Está oscuro y le duele la cabeza, desde la nuca el dolor le abraza las sienes como una tenaza que aprieta una rosca enorme, una rosca que debe pasarle por la nariz y el mentón a presión,  que le tiene que llegar al cuello. Una voz que no parece la suya susurra en su cabeza “ Soy un perro y van a sacarme a pasear”, esa voz repite la sentencia después de otras voces, como en una misa de domingo, otras voces que dicen “ Sos un perro y vamos a sacarte a pasear”, voces desconocidas, un susurro que aturde  “Soy un perro,sos un perro, a pasear, vamos a sacarte, perro…”

       - Como a un perro…- y  la baba le cuelga de la boca entreabierta.

 Esta sentado, sudoroso, aferrado a los flecos de una manta que le deja al descubierto los pies. Los siente helados. Se acurruca. Esta oscuro y le duele la cabeza.

Esta no es su cama. Da un salto pero el vacío de la habitación oscura lo hace retroceder. Nuevamente acurrucado sobre el colchón estrecho hacer el esfuerzo de ver en la oscuridad.

-          Los músculos oculares…- murmura y su voz retumba.

El techo debe ser muy alto.

 

lunes, 13 de abril de 2009

1

Amanda Ester López nació el 25 de julio de 1966 en la cama de su madre, Amanda López, donde no fue concebida. Una hora después era huérfana. Su abuela materna, Ester, volvió con ella, a los tres días, a la casa de sus patrones en la capital. Los señores, Ernesto y Ángela, le permitieron tenerla, con la condición de que no significara su presencia una distracción en las tareas domésticas de Ester o en las del resto del personal. Fue por esto que Amanda, como se ufanaba la abuela, aprendió solita a no llorar al mes de haber llegado a Buenos Aires.

No sabemos de su infancia más que breves incidentes que pasaron desapercibidos para los dueños de casa y el resto de la servidumbre, como aquella vez, la primera, que Amanda, que contaría los tres años, entró por error o por descuido en la habitación de Ernesto, su refugio como él lo llamaba, su guarida como le oyeron decir a su anciana mujer, entonces todavía con vida.

Pero no vamos a hablar ahora de esto, sino de sus 15 años cuando supo, en esa misma habitación, que Ernesto tenía como única actividad la taxidermia y que  el mismo trato que recibían en su refugio los animales le sería dado a la Señora Ángela, pero por un profesional, esa misma tarde. 

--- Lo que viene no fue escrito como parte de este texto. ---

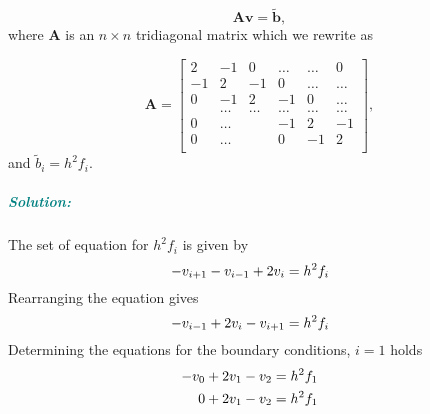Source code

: \documentclass[%
oneside,                 %
final,                   %
10pt]{article}
\begin{document}
\begin{equation*}
   \mathbf{A}\mathbf{v} = \tilde{\mathbf{b}},
\end{equation*}
where $\mathbf{A}$ is an $n\times n$  tridiagonal matrix which we rewrite as

\[
    \mathbf{A} = \begin{bmatrix}
                           2& -1& 0 &\dots   & \dots &0 \\
                           -1 & 2 & -1 &0 &\dots &\dots \\
                           0&-1 &2 & -1 & 0 & \dots \\
                           & \dots   & \dots &\dots   &\dots & \dots \\
                           0&\dots   &  &-1 &2& -1 \\
                           0&\dots    &  & 0  &-1 & 2 \\
                      \end{bmatrix},
\]
and $\tilde{b}_i=h^2f_i$.
\subparagraph{\textcolor{teal}{Solution:}}
The set of equation for $h^2f_i$ is given by
\begin{equation*}
   -v_{i+1}-v_{i-1}+2v_i = h^2f_i  \hspace{0.5cm} 
\end{equation*}
Rearranging the equation gives
\begin{equation*}
  -v_{i-1}+2v_i - v_{i+1}= h^2f_i  \hspace{0.5cm} 
\end{equation*}
Determining the equations for the boundary conditions, $i=1$ holds 
\begin{equation*}
\begin{aligned}
  -v_{0}+2v_1 - v_{2}&= h^2f_1  \hspace{0.5cm} \\
  0 + 2v_1 - v_{2}&= h^2f_1  \hspace{0.5cm} 
\end{aligned}
\end{equation*}
\end{document}
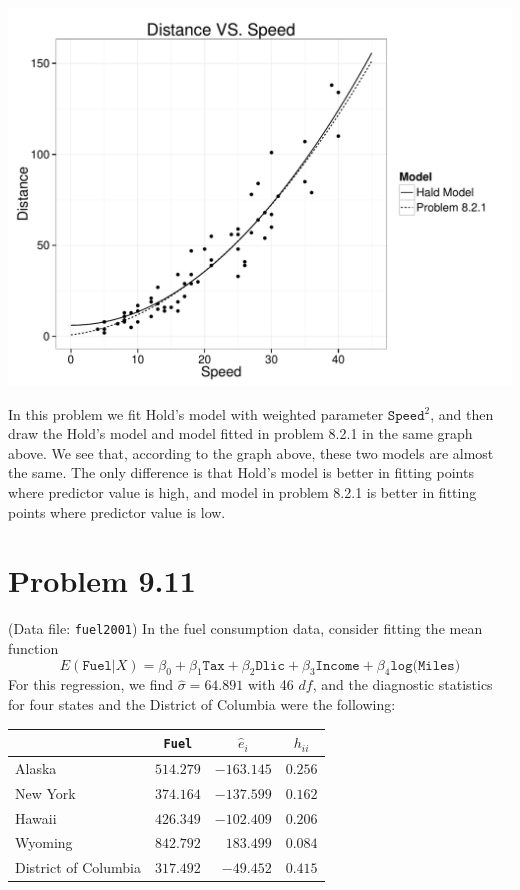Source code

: \documentclass[12pt,oneside,a4paper]{article}\usepackage[]{graphicx}\usepackage[]{xcolor}
\newenvironment{knitrout}{}{} %
\newcommand{\problem}[1]
{
    \clearpage
    \section*{Problem {#1}}
}
\newcommand{\m}[1]{\texttt{{#1}}}
\begin{document}
\begin{knitrout}
{\centering \includegraphics[width=.8\linewidth]{figure/p824} 

}



\end{knitrout}

In this problem we fit Hold's model with weighted parameter $\m{Speed}^2$, and then draw the Hold's model and model fitted in problem 8.2.1 in the same graph above. We see that, according to the graph above, these two models are almost the same. The only difference is that Hold's model is better in fitting points where predictor value is high, and model in problem 8.2.1 is better in fitting points where predictor value is low.

\problem{9.11}
(Data file: \m{fuel2001}) In the fuel consumption data, consider fitting the mean function
$$E(\m{Fuel}|X) = \beta_{0} + \beta_{1}\m{Tax} + \beta_{2}\m{Dlic} + \beta_{3}\m{Income} + \beta_{4}\m{log(Miles)}$$
For this regression, we find $\hat{\sigma} = 64.891$ with 46 $df$, and the diagnostic statistics for four states and the District of Columbia were the following:

\begin{table}[ht!]
\centering
\begin{tabular}{lrrr}
\toprule
 \multicolumn{1}{c}{  } & \multicolumn{1}{c}{ \m{Fuel} } & \multicolumn{1}{c}{ $\hat{e}_{i}$ } & \multicolumn{1}{c}{ $h_{ii}$ } \\
\midrule
 Alaska & $514.279$ & $-163.145$ & $0.256$ \\
 New York & $374.164$ & $-137.599$ & $0.162$ \\
 Hawaii & $426.349$ & $-102.409$ & $0.206$ \\
 Wyoming & $842.792$ & $183.499$ & $0.084$ \\
 District of Columbia & $317.492$ & $-49.452$ & $0.415$ \\
\bottomrule
\end{tabular}
\end{table}
\end{document}

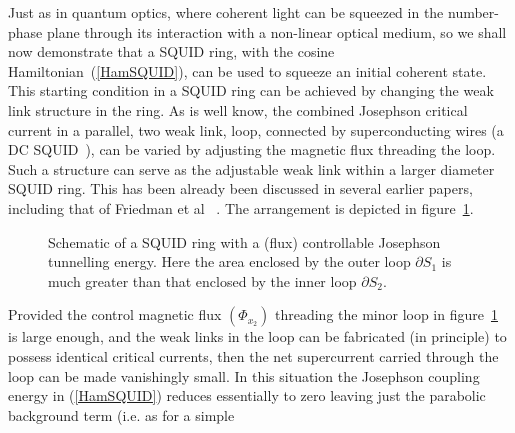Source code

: \documentclass[12pt,a4paper,superscriptaddress,showpacs,floatfix,pra]{revtex4-2}
\begin{document}
Just as in quantum optics, where coherent light can be squeezed in the
number-phase plane  through its interaction with  a non-linear optical
medium, so we shall now demonstrate that a SQUID ring, with the cosine
Hamiltonian~(\ref{HamSQUID}),  can  be  used  to  squeeze  an  initial
coherent  state.  This starting  condition  in  a  SQUID ring  can  be
achieved by changing  the weak link structure in the  ring. As is well
know, the combined Josephson critical  current in a parallel, two weak
link,    loop,   connected    by   superconducting    wires    (a   DC
SQUID~\cite{Likharev86}), can be varied by adjusting the magnetic flux
threading the loop. Such a  structure can serve as the adjustable weak
link within a  larger diameter SQUID ring. This  has been already been
discussed in several earlier papers,  including that of Friedman et al
~\cite{FriedmanPCTL00}.    The     arrangement    is    depicted    in
figure~\ref{fb6}.
\begin{figure}[!t]
\begin{center}
\end{center}
\caption{  Schematic  of  a  SQUID  ring with  a  (flux)  controllable
Josephson tunnelling energy. Here the  area enclosed by the outer loop
$\partial S_{1}$ is much greater  than that enclosed by the inner loop
$\partial S_{2}$. }
\label{fb6}
\end{figure}
Provided  the control  magnetic  flux $\left(  \Phi _{x_{2}}\right)  $
threading the minor loop in  figure~\ref{fb6} is large enough, and the
weak links  in the  loop can be  fabricated (in principle)  to possess
identical critical currents, then the net supercurrent carried through
the  loop  can  be  made  vanishingly small.  In  this  situation  the
Josephson coupling  energy in (\ref{HamSQUID})  reduces essentially to
zero leaving just the parabolic  background term (i.e. as for a simple
\end{document}
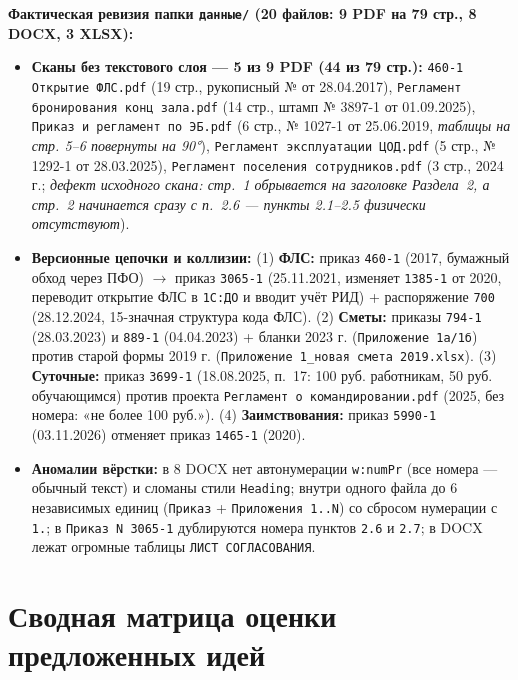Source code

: \documentclass[10pt,a4paper]{article}
\begin{document}
\textbf{Фактическая ревизия папки \texttt{данные/} (20 файлов: 9 PDF на 79 стр., 8 DOCX, 3 XLSX):}
\begin{itemize}
    \item \textbf{Сканы без текстового слоя — 5 из 9 PDF (44 из 79 стр.):} \texttt{460-1 Открытие ФЛС.pdf} (19 стр., рукописный № от 28.04.2017), \texttt{Регламент бронирования конц зала.pdf} (14 стр., штамп № 3897-1 от 01.09.2025), \texttt{Приказ и регламент по ЭБ.pdf} (6 стр., № 1027-1 от 25.06.2019, \emph{таблицы на стр. 5--6 повернуты на 90°}), \texttt{Регламент эксплуатации ЦОД.pdf} (5 стр., № 1292-1 от 28.03.2025), \texttt{Регламент поселения сотрудников.pdf} (3 стр., 2024 г.; \emph{дефект исходного скана: стр.~1 обрывается на заголовке Раздела~2, а стр.~2 начинается сразу с п.~2.6 — пункты 2.1--2.5 физически отсутствуют}).
    \item \textbf{Версионные цепочки и коллизии:} (1) \textbf{ФЛС:} приказ \texttt{460-1} (2017, бумажный обход через ПФО) $\to$ приказ \texttt{3065-1} (25.11.2021, изменяет \texttt{1385-1} от 2020, переводит открытие ФЛС в \texttt{1С:ДО} и вводит учёт РИД) + распоряжение \texttt{700} (28.12.2024, 15-значная структура кода ФЛС). (2) \textbf{Сметы:} приказы \texttt{794-1} (28.03.2023) и \texttt{889-1} (04.04.2023) + бланки 2023 г. (\texttt{Приложение 1а/1б}) против старой формы 2019 г. (\texttt{Приложение 1\_новая смета 2019.xlsx}). (3) \textbf{Суточные:} приказ \texttt{3699-1} (18.08.2025, п.~17: 100 руб. работникам, 50 руб. обучающимся) против проекта \texttt{Регламент о командировании.pdf} (2025, без номера: «не более 100 руб.»). (4) \textbf{Заимствования:} приказ \texttt{5990-1} (03.11.2026) отменяет приказ \texttt{1465-1} (2020).
    \item \textbf{Аномалии вёрстки:} в 8 DOCX нет автонумерации \texttt{w:numPr} (все номера — обычный текст) и сломаны стили \texttt{Heading}; внутри одного файла до 6 независимых единиц (\texttt{Приказ} + \texttt{Приложения 1..N}) со сбросом нумерации с \texttt{1.}; в \texttt{Приказ N 3065-1} дублируются номера пунктов \texttt{2.6} и \texttt{2.7}; в DOCX лежат огромные таблицы \texttt{ЛИСТ СОГЛАСОВАНИЯ}.
\end{itemize}

\section{Сводная матрица оценки предложенных идей}
\end{document}
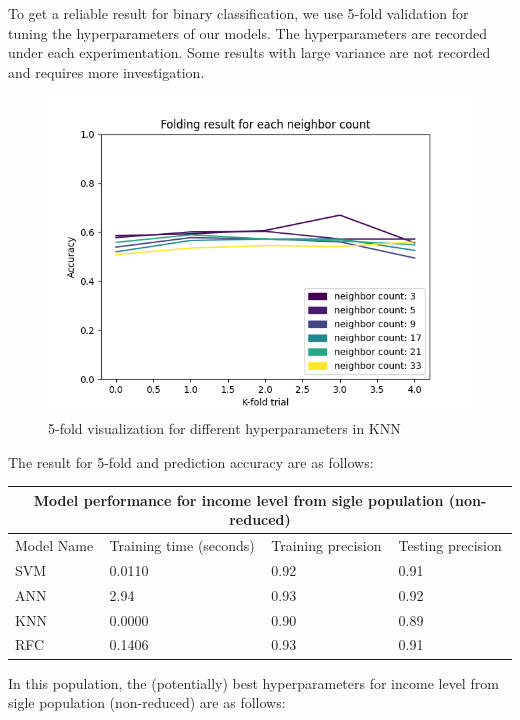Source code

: To get a reliable result for binary classification, we use 5-fold validation for tuning the hyperparameters of our models. The hyperparameters are recorded under each experimentation. Some results with large variance are not recorded and requires more investigation.

\begin{figure}[h]
    \centering
    \includegraphics[width=\textwidth]{images/folding_count.png}
    \caption{5-fold visualization for different hyperparameters in KNN}
    \label{feature_fit}
    \end{figure}

The result for 5-fold and prediction accuracy are as follows:

\begin{table}[h!]
    \centering
\begin{tabular}{ |p{3cm}||p{5cm}|p{4cm}|p{4cm}|}
    \hline
    \multicolumn{4}{|c|}{Model performance for income level from sigle population (non-reduced)} \\
    \hline
    Model Name& Training time (seconds)& Training precision & Testing precision \\
    \hline
    SVM &0.0110    &0.92&0.91\\
    ANN &2.94  & 0.93  & 0.92\\
    KNN &0.0000 & 0.90&0.89\\
    RFC &0.1406 & 0.93&0.91\\
    \hline
   \end{tabular}
\end{table}

In this population, the (potentially) best hyperparameters for income level from sigle population (non-reduced) are as follows:

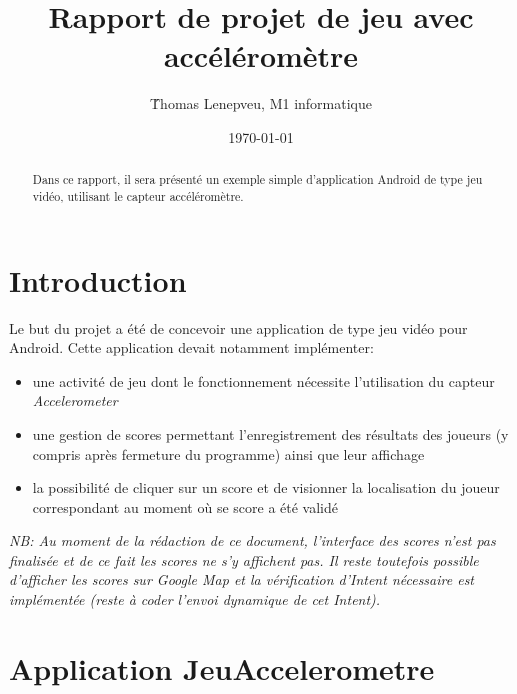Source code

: \documentclass{article}
\title{Rapport de projet de jeu avec accéléromètre}
\author{\'Thomas Lenepveu, M1 informatique}
\date{\today}
\begin{document}
\maketitle %


\begin{abstract}
  Dans ce rapport, il sera présenté un exemple simple d'application Android de type jeu vidéo, utilisant le capteur accéléromètre.
\end{abstract}

\section{Introduction}

Le but du projet a été de concevoir une application de type jeu vidéo pour Android. Cette application devait notamment implémenter:

\begin{itemize}
\item une activité de jeu dont le fonctionnement nécessite l'utilisation du capteur \textit{Accelerometer}
\item une gestion de scores permettant l'enregistrement des résultats des joueurs (y compris après fermeture du programme)  ainsi que leur affichage
\item la possibilité de cliquer sur un score et de visionner la localisation du joueur correspondant au moment où se score a été validé
\end{itemize}

\textit{NB: Au moment de la rédaction de ce document, l'interface des scores n'est pas finalisée et de ce fait les scores ne s'y affichent pas. Il reste toutefois possible d'afficher les scores sur Google Map et la vérification d'Intent nécessaire est implémentée (reste à coder l'envoi dynamique de cet Intent).}


\section{Application JeuAccelerometre}
\end{document}
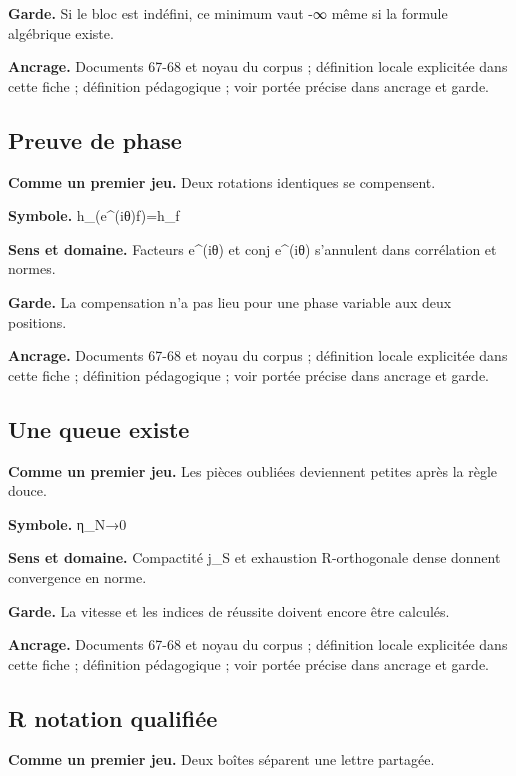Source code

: \documentclass[
  9pt,
  a4paper,
]{article}
\begin{document}
\textbf{Garde.} Si le bloc est indéfini, ce minimum vaut -∞ même si la
formule algébrique existe.

\textbf{Ancrage.} Documents 67-68 et noyau du corpus ; définition locale
explicitée dans cette fiche ; définition pédagogique ; voir portée
précise dans ancrage et garde.

\hypertarget{preuve-de-phase}{%
\subsection{Preuve de phase}\label{preuve-de-phase}}

\textbf{Comme un premier jeu.} Deux rotations identiques se compensent.

\textbf{Symbole.} h\_(e\^{}(iθ)f)=h\_f

\textbf{Sens et domaine.} Facteurs e\^{}(iθ) et conj e\^{}(iθ)
s'annulent dans corrélation et normes.

\textbf{Garde.} La compensation n'a pas lieu pour une phase variable aux
deux positions.

\textbf{Ancrage.} Documents 67-68 et noyau du corpus ; définition locale
explicitée dans cette fiche ; définition pédagogique ; voir portée
précise dans ancrage et garde.

\hypertarget{une-queue-existe}{%
\subsection{Une queue existe}\label{une-queue-existe}}

\textbf{Comme un premier jeu.} Les pièces oubliées deviennent petites
après la règle douce.

\textbf{Symbole.} η\_N→0

\textbf{Sens et domaine.} Compactité j\_S et exhaustion R-orthogonale
dense donnent convergence en norme.

\textbf{Garde.} La vitesse et les indices de réussite doivent encore
être calculés.

\textbf{Ancrage.} Documents 67-68 et noyau du corpus ; définition locale
explicitée dans cette fiche ; définition pédagogique ; voir portée
précise dans ancrage et garde.

\hypertarget{r-notation-qualifiuxe9e}{%
\subsection{R notation qualifiée}\label{r-notation-qualifiuxe9e}}

\textbf{Comme un premier jeu.} Deux boîtes séparent une lettre partagée.
\end{document}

Amanda no sintió su deceso, apenas se habían tratado los últimos tiempos cuando corría las cortinas de la habitación y le cambiaba la chata. Tampoco se sintió conmovida al observar la incontable cantidad de animales domésticos, tiesos en las vitrinas de roble mandadas a construir especialmente del piso al techo, ni los abiertos y desollados sobre la mesada, ni el olor a muerte concentrada entre la puerta y la ventana sellada, ni la voz áspera  de Ernesto que los observaba como quién recorre los estantes de una biblioteca repleta de obras maestras tratando de fijar el nombre escrito en cada uno de sus lomos.

 No, ni la voz aguda del joven viudo ordenándole desvestirse, ni el involuntario rose del batón sobre sus muslos la conmovieron. Desnuda e imperturbable permaneció de pié  junto a la mesada con la vista fija en la ventana, como si pudiera ver el cielo negado a través de los postigones, hasta que la misma vos de niño ronco que le ordenó desvestirse le ordenó vestirse nuevamente. "Rápido" le dijo " tu piel no me sirve".